Raúl Capote - Tem um livro chamado O Império de Havana, do jornalista Enrique Cirules, que é maravilhoso, um trabalho investigativo fantástico. Todas as tardes um barco ligava Havana à Flórida. Fazia duas viagens por dia, uma de manhã e outra à tarde. O dinheiro da máfia saía na balsa para os EUA. Apenas do Riviera Hotel e do Riviera Casino, saia 1 milhão de dólares. Imagine 1 milhão de dólares na década de 1950. Batista também recebia sua parte. Foi um grande negócio.
Era um Estado mafioso onde se podia fazer o que quisesse. Luis Santos, traficante, membro da máfia italiana, foi senador da República em Cuba. Era um narco-estado. O plano de Batista era construir quilômetros de hotéis com cassinos, enquanto a maior parte do país passava fome. Foi a primeira ditadura que utilizou a tortura elétrica como método. Experiências que, depois, foram aplicadas nos regimes golpistas da América Latina.

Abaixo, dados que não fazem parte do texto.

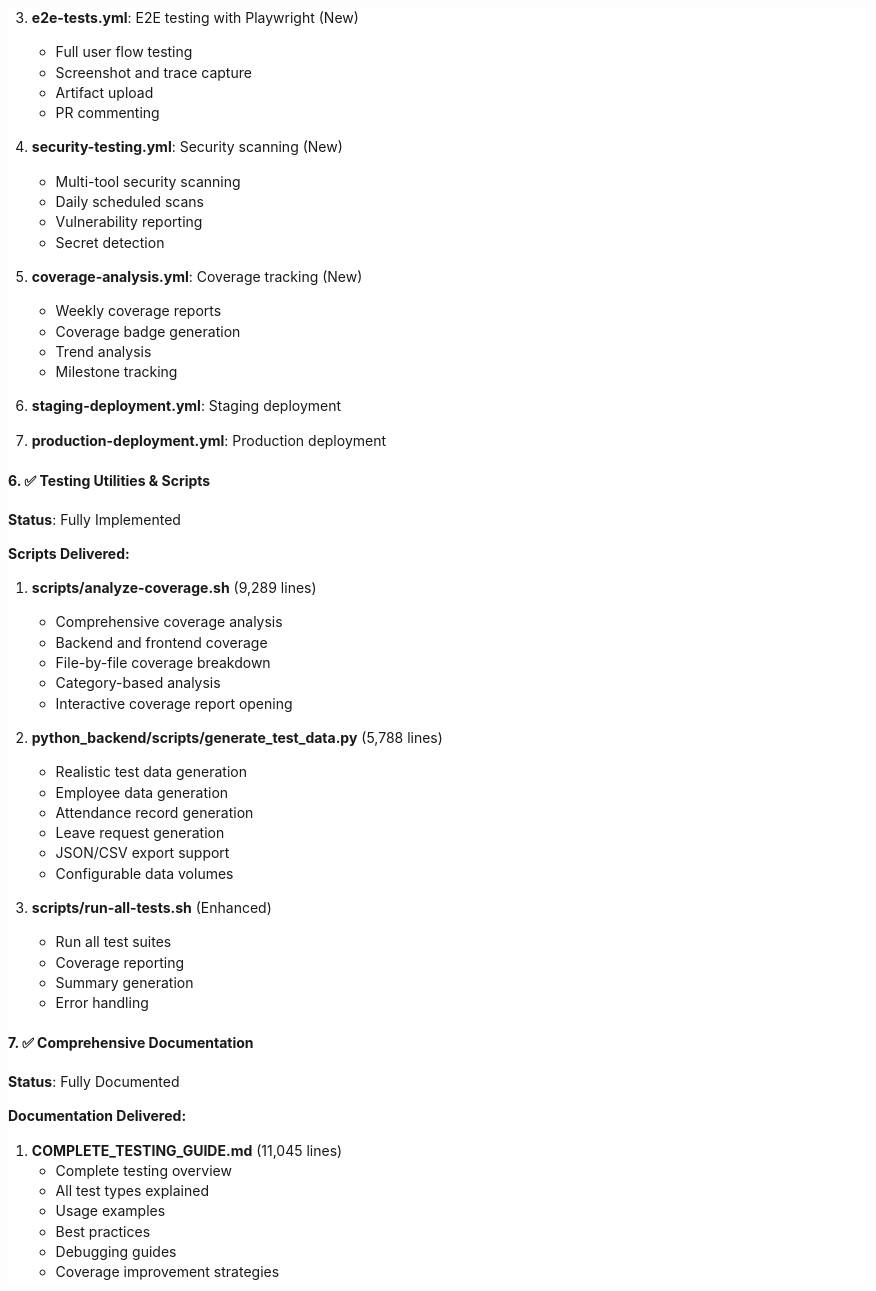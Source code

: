 3. **e2e-tests.yml**: E2E testing with Playwright (New)
   - Full user flow testing
   - Screenshot and trace capture
   - Artifact upload
   - PR commenting

4. **security-testing.yml**: Security scanning (New)
   - Multi-tool security scanning
   - Daily scheduled scans
   - Vulnerability reporting
   - Secret detection

5. **coverage-analysis.yml**: Coverage tracking (New)
   - Weekly coverage reports
   - Coverage badge generation
   - Trend analysis
   - Milestone tracking

6. **staging-deployment.yml**: Staging deployment
7. **production-deployment.yml**: Production deployment

#### 6. ✅ Testing Utilities & Scripts
**Status**: Fully Implemented

**Scripts Delivered:**

1. **scripts/analyze-coverage.sh** (9,289 lines)
   - Comprehensive coverage analysis
   - Backend and frontend coverage
   - File-by-file coverage breakdown
   - Category-based analysis
   - Interactive coverage report opening

2. **python_backend/scripts/generate_test_data.py** (5,788 lines)
   - Realistic test data generation
   - Employee data generation
   - Attendance record generation
   - Leave request generation
   - JSON/CSV export support
   - Configurable data volumes

3. **scripts/run-all-tests.sh** (Enhanced)
   - Run all test suites
   - Coverage reporting
   - Summary generation
   - Error handling

#### 7. ✅ Comprehensive Documentation
**Status**: Fully Documented

**Documentation Delivered:**

1. **COMPLETE_TESTING_GUIDE.md** (11,045 lines)
   - Complete testing overview
   - All test types explained
   - Usage examples
   - Best practices
   - Debugging guides
   - Coverage improvement strategies
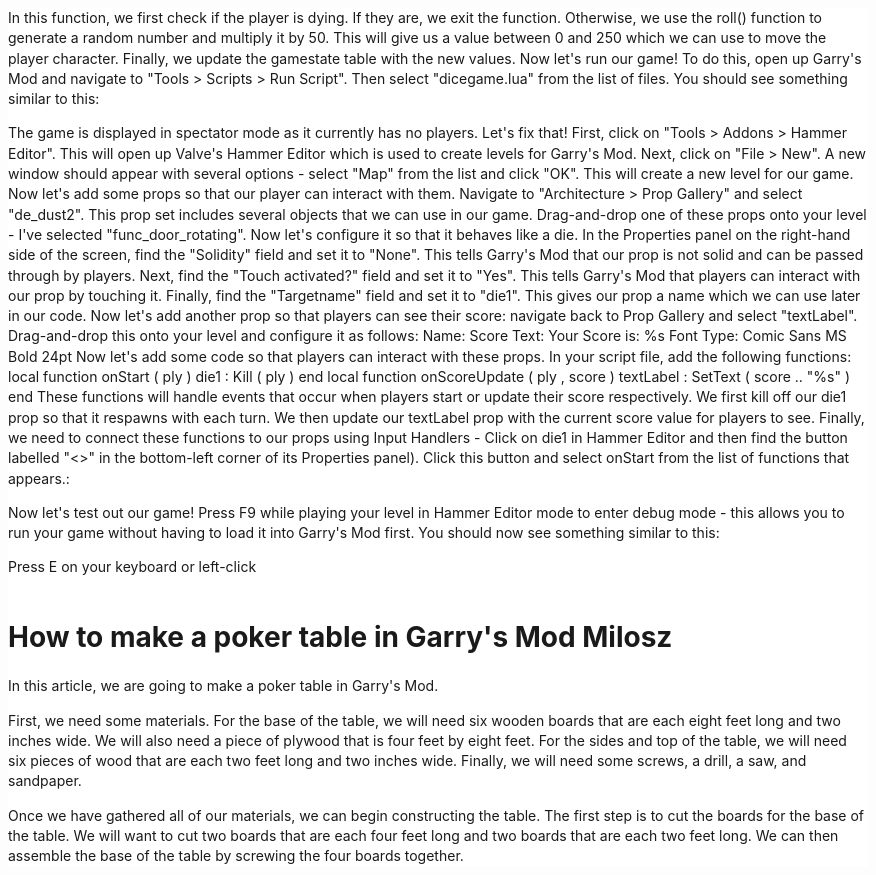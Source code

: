 In this function, we first check if the player is dying. If they are, we exit the function. Otherwise, we use the roll() function to generate a random number and multiply it by 50. This will give us a value between 0 and 250 which we can use to move the player character. Finally, we update the gamestate table with the new values. Now let's run our game! To do this, open up Garry's Mod and navigate to "Tools > Scripts > Run Script". Then select "dicegame.lua" from the list of files. You should see something similar to this:





The game is displayed in spectator mode as it currently has no players. Let's fix that! First, click on "Tools > Addons > Hammer Editor". This will open up Valve's Hammer Editor which is used to create levels for Garry's Mod. Next, click on "File > New". A new window should appear with several options - select "Map" from the list and click "OK". This will create a new level for our game. Now let's add some props so that our player can interact with them. Navigate to "Architecture > Prop Gallery" and select "de_dust2". This prop set includes several objects that we can use in our game. Drag-and-drop one of these props onto your level - I've selected "func_door_rotating". Now let's configure it so that it behaves like a die. In the Properties panel on the right-hand side of the screen, find the "Solidity" field and set it to "None". This tells Garry's Mod that our prop is not solid and can be passed through by players. Next, find the "Touch activated?" field and set it to "Yes". This tells Garry's Mod that players can interact with our prop by touching it. Finally, find the "Targetname" field and set it to "die1". This gives our prop a name which we can use later in our code. Now let's add another prop so that players can see their score: navigate back to Prop Gallery and select "textLabel". Drag-and-drop this onto your level and configure it as follows:  Name: Score  Text: Your Score is: %s  Font Type: Comic Sans MS Bold 24pt Now let's add some code so that players can interact with these props. In your script file, add the following functions: local function onStart ( ply )  die1 : Kill ( ply ) end local function onScoreUpdate ( ply , score ) textLabel : SetText ( score .. "%s" ) end These functions will handle events that occur when players start or update their score respectively. We first kill off our die1 prop so that it respawns with each turn. We then update our textLabel prop with the current score value for players to see. Finally, we need to connect these functions to our props using Input Handlers - Click on die1 in Hammer Editor and then find the button labelled "<>" in the bottom-left corner of its Properties panel). Click this button and select onStart from the list of functions that appears.:

Now let's test out our game! Press F9 while playing your level in Hammer Editor mode to enter debug mode - this allows you to run your game without having to load it into Garry's Mod first. You should now see something similar to this:





Press E on your keyboard or left-click

#  How to make a poker table in Garry's Mod Milosz 

In this article, we are going to make a poker table in Garry's Mod. 

First, we need some materials. For the base of the table, we will need six wooden boards that are each eight feet long and two inches wide. We will also need a piece of plywood that is four feet by eight feet. For the sides and top of the table, we will need six pieces of wood that are each two feet long and two inches wide. Finally, we will need some screws, a drill, a saw, and sandpaper. 

Once we have gathered all of our materials, we can begin constructing the table. The first step is to cut the boards for the base of the table. We will want to cut two boards that are each four feet long and two boards that are each two feet long. We can then assemble the base of the table by screwing the four boards together.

(*) Rede de contraespionagem cubana presente em Miami nos anos 1990 para descobrir os responsáveis por atentados terroristas praticados contra Cuba. Cinco de seus integrantes – Tony Guerrero, Gerardo Hernández, Ramón Labañino, Fernando González e René González – foram presos e receberam sentenças de até 22 anos de prisão nos EUA. As condenações receberam críticas e oito Prêmios Nobel pediram a libertação dos cubanos. No governo Barack Obama foram libertados através de troca por espiões norte-americanos presos na ilha. O drama foi contado no livro Os Últimos Soldados da Guerra Fria, de Fernando Morais, e no filme Wasp Network: Rede de Espiões, de Olivier Assayas.